Le geste d’ignorance d’Amu laissait entendre que cela lui semblait de peu d’importance et le sourire d’Aldo s’effaça :
— Il se trouve, dit-il, que c’est mon ami le plus cher et je veux savoir où il est. Quand tu l’auras appris tu me mèneras auprès de lui…
— J’ai peur que ce ne soit difficile, sahib…
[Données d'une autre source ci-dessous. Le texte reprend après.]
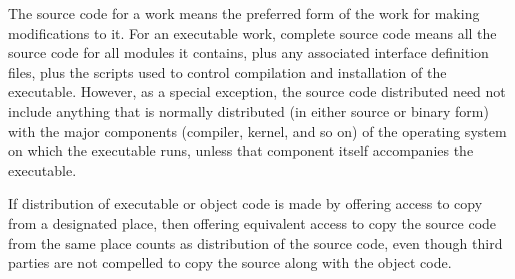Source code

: \documentclass[letterpaper,10pt,english]{sphinxmanual}
\begin{document}
\sphinxAtStartPar
The source code for a work means the preferred form of the work for making modifications to it. For an executable work, complete source code means all the source code for all modules it contains, plus any associated interface definition files, plus the scripts used to control compilation and installation of the executable. However, as a special exception, the source code distributed need not include anything that is normally distributed (in either source or binary form) with the major components (compiler, kernel, and so on) of the operating system on which the executable runs, unless that component itself accompanies the executable.

\sphinxAtStartPar
If distribution of executable or object code is made by offering access to copy from a designated place, then offering equivalent access to copy the source code from the same place counts as distribution of the source code, even though third parties are not compelled to copy the source along with the object code.
\end{document}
Cependant, après s’être incliné, les mains jointes sur la poitrine, Amu s’éclipsa comme une ombre blanche, laissant Morosini en tête à tête avec le ravissant bassin que l’on avait d’ailleurs empli d’une eau sur laquelle flottaient des pétales de roses. N’ayant rien d’autre à faire et poussé par la nécessité, il s’y plongea avec béatitude pour se débarrasser de la collante poussière jaune qui adhérait à lui comme une seconde peau. Il s’y étrilla vigoureusement, se rinça sous la douche avec l’impression de renaître. Après une friction au gant de crin et un arrosage à l’eau de lavande, il ceignit ses reins de l’une des absurdes serviettes roses et entreprit de se raser, regrettant à cet instant la main si légère de Ramesh, son boy qu’il avait laissé à la gare muni d’assez de roupies pour attendre qu’il le reprenne au passage. Sa main à lui n’était pas aussi sûre que d’habitude et il se coupa :
— Si le sahib veut me permettre ?
Amu, que ses pieds nus rendaient parfaitement silencieux, était près de lui et, d’un geste doux mais irrésistible, s’emparait du rasoir avant de tamponner la petite blessure.
— Alors ? demanda Morosini. Tu sais où il est ?
— Je sais surtout où il n’est pas.
— C’est-à-dire ?
— Il n’est pas au palais. Tandis que l’on te conduisait ici, il est parti dans la voiture qui l’a amené avec toi… S’il te plaît, sahib, ne bouge pas sinon moi aussi je pourrais être maladroit… et ce serait pour moi la honte !
— Je ne comprends pas. Je l’ai vu partir à la suite de ses bagages de l’autre côté de la cour où se trouvait encore la Rolls.
— Elle l’a rejoint ensuite dans la partie des jardins…
— Inconcevable ! gronda Aldo, qui sentait la colère le gagner. Et saurais-tu où il a été conduit ? Quand même pas à la gare, j’espère ? Sinon, tu refais mes valises et j’y retourne dès que j’en aurai fini avec ton maître…
— Non, non, non, sahib ! gémit le malheureux, affolé. Le maharadjah n’aurait pas fait une chose pareille. On a conduit ton ami chez le Diwan sahib.
— Le Diwan sahib ?
— Le… le Premier ministre. Un homme très sage, très important. Ton ami sera bien chez lui. Et puis, se hâta-t-il d’ajouter, il sera au dîner ce soir et ton ami avec lui.
— Tu es sûr ?
— Sûr, sahib ! Tout à fait sûr ! Tu peux avoir confiance en Amu.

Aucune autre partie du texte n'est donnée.